Le Conseil des Ministres s’est réuni en session ordinaire, le mercredi 14 novembre 2012 dans la salle de délibérations au Palais de Koulouba sous la présidence du Président de la République par intérim, Son Excellence Monsieur Dioncounda TRAORE.  

Après examen des points inscrits à l’ordre du jour, le Conseil a :

-    adopté des projets de textes et
-    procédé à des nominations.

AU CHAPITRE DES MESURES LEGISLATIVES

Sur proposition du ministre de l’Economie, des Finances et du Budget, le Conseil des Ministres a adopté un projet de loi relatif aux Lois de Finances en République du Mali.

Dans le but d’instaurer  dans ses pays membres les règles permettant une gestion rigoureuse des finances publiques, l’Union Economique et Monétaire de l’Afrique de l’Ouest (UEMOA) a adopté en 2009, le Code de Transparence dans la Gestion des Finances Publiques au sein de l’Union et cinq nouvelles Directives relatives au Cadre Harmonisé des Finances Publiques.

Le Conseil des Ministres de l’UEMOA a également invité les Etats membres à transposer les cinq directives dans leurs législations nationales.

Le projet de loi relatif  aux lois de finances vise à transposer les dispositions de la Directive N°06/2009 du 26 juin 2009 portant loi de finances au sein de l’UEMOA dans l’ordre juridique national, les quatre autres directives devant être  incorporées  par voie réglementaire.

Il fixe des règles relatives au contenu, à la présentation, à l’élaboration, à l’adoption, à l’exécution et au contrôle des lois de finances.
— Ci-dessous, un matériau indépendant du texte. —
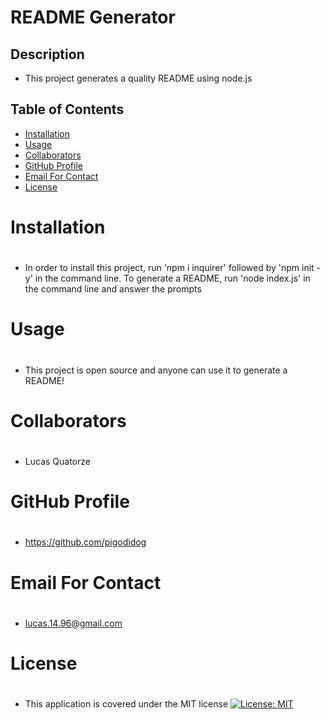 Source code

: # README Generator
    
## Description
    
- This project generates a quality README using node.js

## Table of Contents
- <a href="#inst">Installation<a>
- <a href="#use">Usage<a>
- <a href="#collab">Collaborators<a>
- <a href="#git">GitHub Profile<a>
- <a href="#email">Email For Contact<a>
- <a href="#lic">License<a>
    
## <h1 id="inst">Installation<h1>
    
- In order to install this project, run 'npm i inquirer' followed by 'npm init -y' in the command line. To generate a README, run 'node index.js' in the command line and answer the prompts

## <h1 id="use">Usage<h1>
    
- This project is open source and anyone can use it to generate a README!

## <h1 id="collab">Collaborators<h1>

- Lucas Quatorze

## <h1 id="git">GitHub Profile<h1>

- https://github.com/pigodidog

## <h1 id="email">Email For Contact<h1>

- lucas.14.96@gmail.com

## <h1 id="lic">License<h1>

- This application is covered under the MIT license
[![License: MIT](https://img.shields.io/badge/License-MIT-yellow.svg)](https://opensource.org/licenses/MIT)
Il  détermine les conditions dans lesquelles est arrêtée la politique budgétaire à moyen terme pour l’ensemble des finances publiques. Il énonce les principes relatifs à l’exécution des budgets publics, à la comptabilité publique et aux responsabilités des agents publics  intervenant dans la gestion des finances publiques.

Il introduit des innovations qui permettent de passer d’une logique de gestion budgétaire basée sur les moyens vers une logique axée sur les résultats.
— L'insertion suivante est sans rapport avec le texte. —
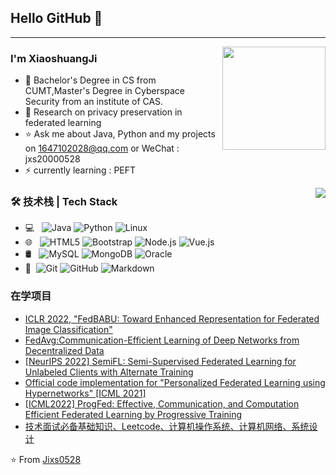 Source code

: ## Hello GitHub 👋
---

<img align="right" height="165" align="left" src="https://github-readme-stats.vercel.app/api/top-langs/?username=Jixs0528&hide=html,css,Jupyter+Notebook,ruby,javascript&theme=calm&langs_count=6&layout=compact" />

### I'm XiaoshuangJi

- 🌱 Bachelor's Degree in CS from CUMT,Master's Degree in Cyberspace Security from an institute of CAS. 
- 💬 Research on privacy preservation in federated learning
- ⭐ Ask me about Java, Python and my projects on [1647102028@qq.com](mailto:1647102028@qq.com) or WeChat : jxs20000528
- ⚡ currently learning : PEFT

<img align="right" src="https://github-readme-stats.vercel.app/api?username=Jixs0528&theme=calm&show_icons=true" />

### 🛠 技术栈 | Tech Stack

- 💻 &#160; ![Java](https://img.shields.io/badge/-Java-333333?style=flat&logo=Java&logoColor=007396)
![Python](https://img.shields.io/badge/-Python-333333?style=flat&logo=Python&logoColor=007396)
![Linux](https://img.shields.io/badge/-Linux-333333?style=flat&logo=Linux&logoColor=FCC624)
- 🌐 &#160; ![HTML5](https://img.shields.io/badge/-HTML5-333333?style=flat&logo=HTML5)
![Bootstrap](https://img.shields.io/badge/-Bootstrap-333333?style=flat&logo=bootstrap&logoColor=563D7C)
![Node.js](https://img.shields.io/badge/-Node.js-333333?style=flat&logo=node.js)
![Vue.js](https://img.shields.io/badge/-VueJS-333333?style=flat&logo=Vue.js)
- 🛢 &#160; ![MySQL](https://img.shields.io/badge/-MySQL-333333?style=flat&logo=mysql)
![MongoDB](https://img.shields.io/badge/-MongoDB-333333?style=flat&logo=mongodb)
![Oracle](https://img.shields.io/badge/-Oracle-333333?style=flat&logo=Oracle)
- 🔧 &#160;![Git](https://img.shields.io/badge/-Git-333333?style=flat&logo=git)
![GitHub](https://img.shields.io/badge/-GitHub-333333?style=flat&logo=github)
![Markdown](https://img.shields.io/badge/-Markdown-333333?style=flat&logo=markdown)


### 在学项目
- [ICLR 2022, "FedBABU: Toward Enhanced Representation for Federated Image Classification"](https://github.com/jhoon-oh/FedBABU)
- [FedAvg:Communication-Efficient Learning of Deep Networks from Decentralized Data](https://github.com/shaoxiongji/federated-learning)
- [[NeurIPS 2022] SemiFL: Semi-Supervised Federated Learning for Unlabeled Clients with Alternate Training](https://github.com/diaoenmao/SemiFL-Semi-Supervised-Federated-Learning-for-Unlabeled-Clients-with-Alternate-Training)
- [Official code implementation for "Personalized Federated Learning using Hypernetworks" [ICML 2021]](https://github.com/AvivSham/pFedHN)
- [[ICML2022] ProgFed: Effective, Communication, and Computation Efficient Federated Learning by Progressive Training](https://github.com/a514514772/ProgFed)
- [技术面试必备基础知识、Leetcode、计算机操作系统、计算机网络、系统设计](https://github.com/Jixs0528/CS-Notes)

⭐️ From [Jixs0528](https://github.com/Jixs0528)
Les nouvelles mesures instaurent plus de transparence dans la présentation des informations budgétaires et permettent le renforcement du contrôle externe par le pouvoir juridictionnel.
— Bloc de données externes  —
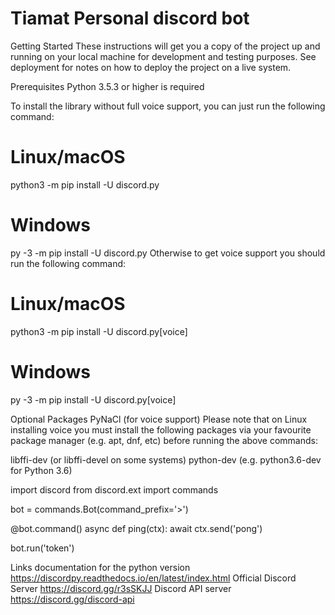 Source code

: # Tiamat Personal discord bot

Getting Started
These instructions will get you a copy of the project up and running on your local machine for development and testing purposes.
See deployment for notes on how to deploy the project on a live system.

Prerequisites
Python 3.5.3 or higher is required

To install the library without full voice support, you can just run the following command:

# Linux/macOS
python3 -m pip install -U discord.py

# Windows
py -3 -m pip install -U discord.py
Otherwise to get voice support you should run the following command:

# Linux/macOS
python3 -m pip install -U discord.py[voice]

# Windows
py -3 -m pip install -U discord.py[voice]

Optional Packages
PyNaCl (for voice support)
Please note that on Linux installing voice you must install the following packages via your favourite package manager (e.g. apt, dnf, etc) before running the above commands:

libffi-dev (or libffi-devel on some systems)
python-dev (e.g. python3.6-dev for Python 3.6)

import discord
from discord.ext import commands

bot = commands.Bot(command_prefix='>')

@bot.command()
async def ping(ctx):
    await ctx.send('pong')

bot.run('token')


Links
documentation for the python version
https://discordpy.readthedocs.io/en/latest/index.html
Official Discord Server
https://discord.gg/r3sSKJJ
Discord API server
https://discord.gg/discord-api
L’application des directives est prévue pour le 1er janvier 2014 au plus tard. Toutefois les Etats membres ont jusqu’au 1er janvier 2017 pour procéder à l’application intégrale de certaines de leurs dispositions.

AU CHAPITRE DES MESURES REGLEMENTAIRES

Sur le rapport du ministre de l’Economie, des Finances et du Budget, le Conseil des Ministres a adopté un projet de décret portant approbation du marché relatif aux travaux de reconversion en maîtrise totale de l’eau du casier de Tien Konou (1271 hectares) dans le cadre du Projet d’Appui au Développement Rural de Tien Konou et Tamani (P.ADER TKT). Lot n°1 : travaux de recalibrage du canal principal Dioro – Construction d’ouvrages neufs – réhabilitation d’ouvrages existants.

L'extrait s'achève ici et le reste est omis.